Ces pays veulent que la mesure s’applique à toutes les importations de gaz, pas seulement celles qui proviennent de Russie. Et certains “sont de plus en plus nerveux” face à l’attitude de la Commission, selon un diplomate européen.
L’exécutif communautaire, tout comme l’Allemagne, est réticent à une telle mesure, redoutant qu’une limitation des prix menace l’approvisionnement des Européens, en dissuadant les “partenaires fiables” comme la Norvège ou les Etats-Unis de livrer l’UE en gaz, au profit de l’Asie.
La Commission propose de fixer un prix maximum pour le gaz russe –transporté par gazoduc ou gaz naturel liquéfié (GNL)–, qui représente à l’heure actuelle 9% des importations européennes. La Russie était historiquement le premier fournisseur de gaz de l’UE, acheminant plus de 40% du gaz dans le bloc.
Bruxelles mise sur des négociations avec les autres fournisseurs de gaz acheminé par pipeline pour faire baisser les prix, mais estime que pour le GNL, la capacité de négociation est restreinte par la concurrence internationale.
La Commission envisage aussi de plafonner le prix du gaz utilisé pour la production d’électricité.
– “Question de survie” –
Ces options seront discutées par les ministres, et devraient donner lieu à un plan plus détaillé, avant un sommet des dirigeants des Vingt-Sept le 7 octobre à Prague.
En attendant, les ministres devraient se mettre d’accord vendredi sur un projet de règlement prévoyant de plafonner les revenus des producteurs d’électricité à partir du nucléaire et des renouvelables (éolien, solaire, hydroélectrique) qui engrangent des bénéfices exceptionnels en vendant leur production à un prix très supérieur à leurs coûts de production.
Le plafond serait fixé à 180 euros par megawattheure et la différence avec le prix de gros du marché serait récupérée par les Etats pour être redistribuée aux ménages et aux entreprises. Une “contribution temporaire de solidarité” est aussi prévue pour les producteurs et distributeurs de gaz,
charbon et pétrole.
Au total, des recettes d’environ 140 milliards d’euros pourraient ainsi être reversées, selon la présidente de la Commission Ursula von der Leyen.
La proposition de loi fixe aussi aux Etats un objectif contraignant pour réduire leur consommation d’électricité “d’au moins 5%” pendant des heures de pic de la consommation.

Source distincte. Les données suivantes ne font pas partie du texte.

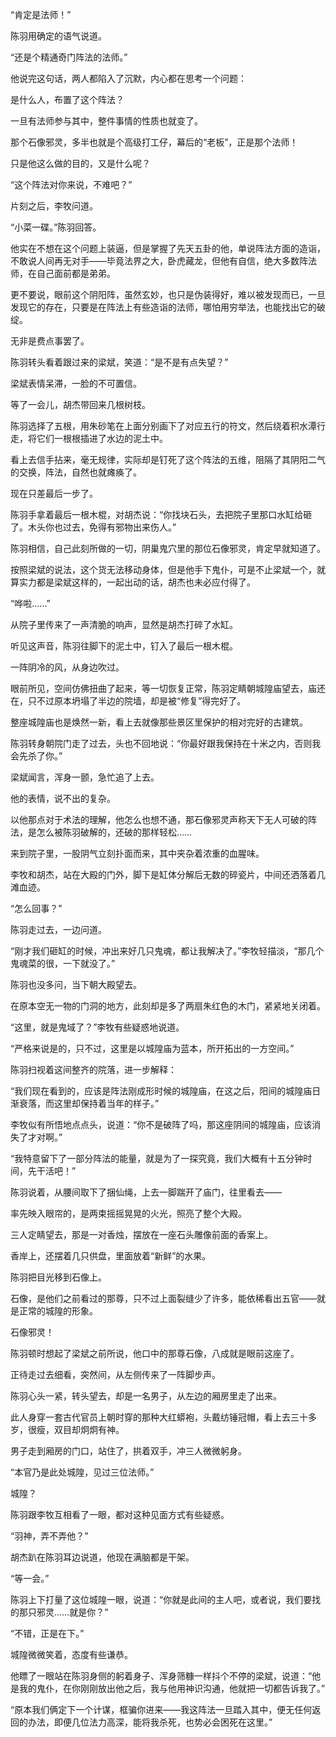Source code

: “肯定是法师！”

陈羽用确定的语气说道。

“还是个精通奇门阵法的法师。”

他说完这句话，两人都陷入了沉默，内心都在思考一个问题：

是什么人，布置了这个阵法？

一旦有法师参与其中，整件事情的性质也就变了。

那个石像邪灵，多半也就是个高级打工仔，幕后的“老板”，正是那个法师！

只是他这么做的目的，又是什么呢？

“这个阵法对你来说，不难吧？”

片刻之后，李牧问道。

“小菜一碟。”陈羽回答。

他实在不想在这个问题上装逼，但是掌握了先天五卦的他，单说阵法方面的造诣，不敢说人间再无对手——毕竟法界之大，卧虎藏龙，但他有自信，绝大多数阵法师，在自己面前都是弟弟。

更不要说，眼前这个阴阳阵，虽然玄妙，也只是伪装得好，难以被发现而已，一旦发现它的存在，只要是在阵法上有些造诣的法师，哪怕用穷举法，也能找出它的破绽。

无非是费点事罢了。

陈羽转头看着跟过来的梁斌，笑道：“是不是有点失望？”

梁斌表情呆滞，一脸的不可置信。

等了一会儿，胡杰带回来几根树枝。

陈羽选择了五根，用朱砂笔在上面分别画下了对应五行的符文，然后绕着积水潭行走，将它们一根根插进了水边的泥土中。

看上去信手拈来，毫无规律，实际却是钉死了这个阵法的五维，阻隔了其阴阳二气的交换，阵法，自然也就瘫痪了。

现在只差最后一步了。

陈羽手拿着最后一根木棍，对胡杰说：“你找块石头，去把院子里那口水缸给砸了。木头你也过去，免得有邪物出来伤人。”

陈羽相信，自己此刻所做的一切，阴巢鬼穴里的那位石像邪灵，肯定早就知道了。

按照梁斌的说法，这个货无法移动身体，但是他手下鬼仆，可是不止梁斌一个，就算实力都是梁斌这样的，一起出动的话，胡杰也未必应付得了。

“哗啦……”

从院子里传来了一声清脆的响声，显然是胡杰打碎了水缸。

听见这声音，陈羽往脚下的泥土中，钉入了最后一根木棍。

一阵阴冷的风，从身边吹过。

眼前所见，空间仿佛扭曲了起来，等一切恢复正常，陈羽定睛朝城隍庙望去，庙还在，只不过原本坍塌了半边的院墙，却是被“修复”得完好了。

整座城隍庙也是焕然一新，看上去就像那些景区里保护的相对完好的古建筑。

陈羽转身朝院门走了过去，头也不回地说：“你最好跟我保持在十米之内，否则我会先杀了你。”

梁斌闻言，浑身一颤，急忙追了上去。

他的表情，说不出的复杂。

以他那点对于术法的理解，他怎么也想不通，那石像邪灵声称天下无人可破的阵法，是怎么被陈羽破解的，还破的那样轻松……

来到院子里，一股阴气立刻扑面而来，其中夹杂着浓重的血腥味。

李牧和胡杰，站在大殿的门外，脚下是缸体分解后无数的碎瓷片，中间还洒落着几滩血迹。

“怎么回事？”

陈羽走过去，一边问道。

“刚才我们砸缸的时候，冲出来好几只鬼魂，都让我解决了。”李牧轻描淡，“那几个鬼魂菜的很，一下就没了。”

陈羽也没多问，当下朝大殿望去。

在原本空无一物的门洞的地方，此刻却是多了两扇朱红色的木门，紧紧地关闭着。

“这里，就是鬼域了？”李牧有些疑惑地说道。

“严格来说是的，只不过，这里是以城隍庙为蓝本，所开拓出的一方空间。”

陈羽扫视着这间整齐的院落，进一步解释：

“我们现在看到的，应该是阵法刚成形时候的城隍庙，在这之后，阳间的城隍庙日渐衰落，而这里却保持着当年的样子。”

李牧似有所悟地点点头，说道：“你不是破阵了吗，那这座阴间的城隍庙，应该消失了才对啊。”

“我特意留下了一部分阵法的能量，就是为了一探究竟，我们大概有十五分钟时间，先干活吧！”

陈羽说着，从腰间取下了捆仙绳，上去一脚踹开了庙门，往里看去——

率先映入眼帘的，是两束摇摇晃晃的火光，照亮了整个大殿。

三人定睛望去，那是一对香烛，摆放在一座石头雕像前面的香案上。

香岸上，还摆着几只供盘，里面放着“新鲜”的水果。

陈羽把目光移到石像上。

石像，是他们之前看过的那尊，只不过上面裂缝少了许多，能依稀看出五官——就是正常的城隍的形象。

石像邪灵！

陈羽顿时想起了梁斌之前所说，他口中的那尊石像，八成就是眼前这座了。

正待走过去细看，突然间，从左侧传来了一阵脚步声。

陈羽心头一紧，转头望去，却是一名男子，从左边的厢房里走了出来。

此人身穿一套古代官员上朝时穿的那种大红蟒袍，头戴纺锤冠帽，看上去三十多岁，很瘦，双目却炯炯有神。

男子走到厢房的门口，站住了，拱着双手，冲三人微微躬身。

“本官乃是此处城隍，见过三位法师。”

城隍？

陈羽跟李牧互相看了一眼，都对这种见面方式有些疑惑。

“羽神，弄不弄他？”

胡杰趴在陈羽耳边说道，他现在满脑都是干架。

“等一会。”

陈羽上下打量了这位城隍一眼，说道：“你就是此间的主人吧，或者说，我们要找的那只邪灵……就是你？”

“不错，正是在下。”

城隍微微笑着，态度有些谦恭。

他瞟了一眼站在陈羽身侧的躬着身子、浑身筛糠一样抖个不停的梁斌，说道：“他是我的鬼仆，在你刚刚放出他之后，我与他用神识沟通，他就把一切都告诉我了。”

“原本我们俩定下一个计谋，框骗你进来——我这阵法一旦踏入其中，便无任何返回的办法，即便几位法力高深，能将我杀死，也势必会困死在这里。”
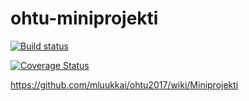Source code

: # ohtu-miniprojekti

[![Build status](https://api.travis-ci.org/Oljenkorsi/ohtu-miniprojekti.svg?branch=master)](https://travis-ci.org/Oljenkorsi/ohtu-miniprojekti)

[![Coverage Status](https://coveralls.io/repos/github/Oljenkorsi/ohtu-miniprojekti/badge.svg?branch=master)](https://coveralls.io/github/Oljenkorsi/ohtu-miniprojekti?branch=master)

https://github.com/mluukkai/ohtu2017/wiki/Miniprojekti
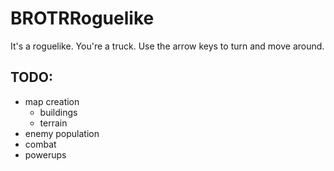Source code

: # BROTRRoguelike

It's a roguelike.  You're a truck.  Use the arrow keys to turn and move around.

## TODO:
* map creation
  * buildings
  * terrain
* enemy population
* combat
* powerups
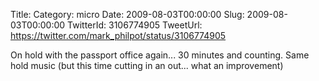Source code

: Title: 
Category: micro
Date: 2009-08-03T00:00:00
Slug: 2009-08-03T00:00:00
TwitterId: 3106774905
TweetUrl: https://twitter.com/mark_philpot/status/3106774905

On hold with the passport office again... 30 minutes and counting. Same hold music (but this time cutting in an out... what an improvement)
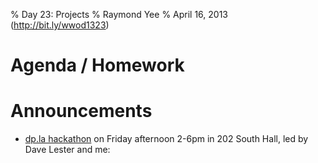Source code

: % Day 23:  Projects
% Raymond Yee 
% April 16, 2013  (<http://bit.ly/wwod1323>)

# Agenda / Homework

# Announcements

* [dp.la hackathon](https://github.com/lofhm/DPLA-api-hacking/wiki/Information) on Friday afternoon 2-6pm in 202 South Hall, led by Dave Lester and me: 

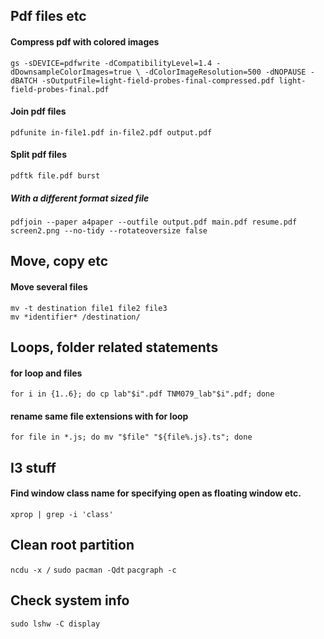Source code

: ## Pdf files etc
#### Compress pdf with colored images
`gs -sDEVICE=pdfwrite -dCompatibilityLevel=1.4 -dDownsampleColorImages=true \
-dColorImageResolution=500 -dNOPAUSE -dBATCH -sOutputFile=light-field-probes-final-compressed.pdf light-field-probes-final.pdf`

#### Join pdf files
`pdfunite in-file1.pdf in-file2.pdf output.pdf`

#### Split pdf files
`pdftk file.pdf burst`

##### With a different format sized file
`pdfjoin --paper a4paper --outfile output.pdf main.pdf resume.pdf screen2.png --no-tidy --rotateoversize false`

## Move, copy etc
#### Move several files
`mv -t destination file1 file2 file3`  
`mv *identifier* /destination/`  

## Loops, folder related statements
#### for loop and files
`for i in {1..6}; do cp lab"$i".pdf TNM079_lab"$i".pdf; done`

#### rename same file extensions with for loop
`for file in *.js; do mv "$file" "${file%.js}.ts"; done`

## I3 stuff
#### Find window class name for specifying open as floating window etc.
`xprop | grep -i 'class'`

## Clean root partition
`ncdu -x /`
`sudo pacman -Qdt`
`pacgraph -c`

## Check system info
`sudo lshw -C display`

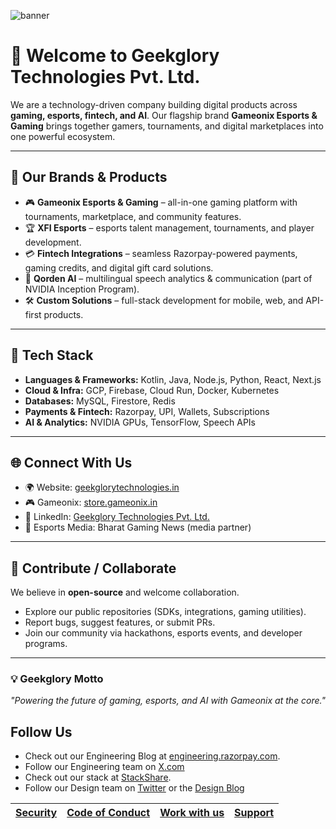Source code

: ![banner](https://play-lh.googleusercontent.com/ecBzXc4PwdkBuH-7EIquOROEpYQVGxOAcNRLgFNiO2ZDcLFgHp0juGdv3Cc1FjKaqAo=w3840-h2160-rw)

# 👋 Welcome to Geekglory Technologies Pvt. Ltd.

We are a technology-driven company building digital products across **gaming, esports, fintech, and AI**.
Our flagship brand **Gameonix Esports & Gaming** brings together gamers, tournaments, and digital marketplaces into one powerful ecosystem.

---

## 🚀 Our Brands & Products

* 🎮 **Gameonix Esports & Gaming** – all-in-one gaming platform with tournaments, marketplace, and community features.
* 🏆 **XFI Esports** – esports talent management, tournaments, and player development.
* 💳 **Fintech Integrations** – seamless Razorpay-powered payments, gaming credits, and digital gift card solutions.
* 🤖 **Qorden AI** – multilingual speech analytics & communication (part of NVIDIA Inception Program).
* 🛠️ **Custom Solutions** – full-stack development for mobile, web, and API-first products.

---

## 🔧 Tech Stack

* **Languages & Frameworks:** Kotlin, Java, Node.js, Python, React, Next.js
* **Cloud & Infra:** GCP, Firebase, Cloud Run, Docker, Kubernetes
* **Databases:** MySQL, Firestore, Redis
* **Payments & Fintech:** Razorpay, UPI, Wallets, Subscriptions
* **AI & Analytics:** NVIDIA GPUs, TensorFlow, Speech APIs

---

## 🌐 Connect With Us

* 🌍 Website: [geekglorytechnologies.in](https://geekglorytechnologies.in)
* 🎮 Gameonix: [store.gameonix.in](https://store.gameonix.in)
* 💼 LinkedIn: [Geekglory Technologies Pvt. Ltd.](https://linkedin.com/company/geekglory-technologies)
* 📣 Esports Media: Bharat Gaming News (media partner)

---

## 🤝 Contribute / Collaborate

We believe in **open-source** and welcome collaboration.

* Explore our public repositories (SDKs, integrations, gaming utilities).
* Report bugs, suggest features, or submit PRs.
* Join our community via hackathons, esports events, and developer programs.

---

### 💡 Geekglory Motto

*"Powering the future of gaming, esports, and AI with Gameonix at the core."*


## Follow Us

- Check out our Engineering Blog at [engineering.razorpay.com](https://engineering.razorpay.com/).
- Follow our Engineering team on [X.com](https://x.com/RazorpayTech)
- Check out our stack at [StackShare](https://stackshare.io/companies/razorpay).
- Follow our Design team on [Twitter](https://twitter.com/razorpay_design) or the [Design Blog](https://design.razorpay.com)

[Security](https://hackerone.com/razorpay)|[Code of Conduct](CODE_OF_CONDUCT.md)|[Work with us](https://razorpay.com/jobs)|[Support](https://razorpay.com/support/)
---|---|---|---
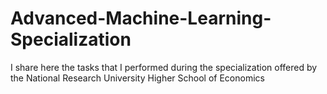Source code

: # Advanced-Machine-Learning-Specialization
I share here the tasks that I performed during the specialization offered by the National Research University Higher School of Economics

Les Vingt-Sept sont aussi appelés à réduire leur consommation mensuelle d’électricité de 10%, un objectif indicatif.
De nombreux pays de l’UE ont déjà mis en place des dispositifs d’aide au niveau national pour soulager les ménages et entreprises étranglés par les factures.
La France et l’Espagne notamment appliquent des plafonds aux prix de l’énergie. De même, l’Allemagne, première économie de l’UE, a annoncé jeudi qu’elle allait débloquer jusqu’à 200 milliards d’euros supplémentaires pour limiter les prix du gaz et de l’électricité.
L’association patronale européenne BusinessEurope a averti jeudi que les prix du gaz et de l’électricité faisaient peser un “risque imminent” de “pertes de production” et “d’arrêts de milliers d’entreprises européennes”.
Atténuer l’impact de ces prix est “une question de survie”, a-t-elle estimé.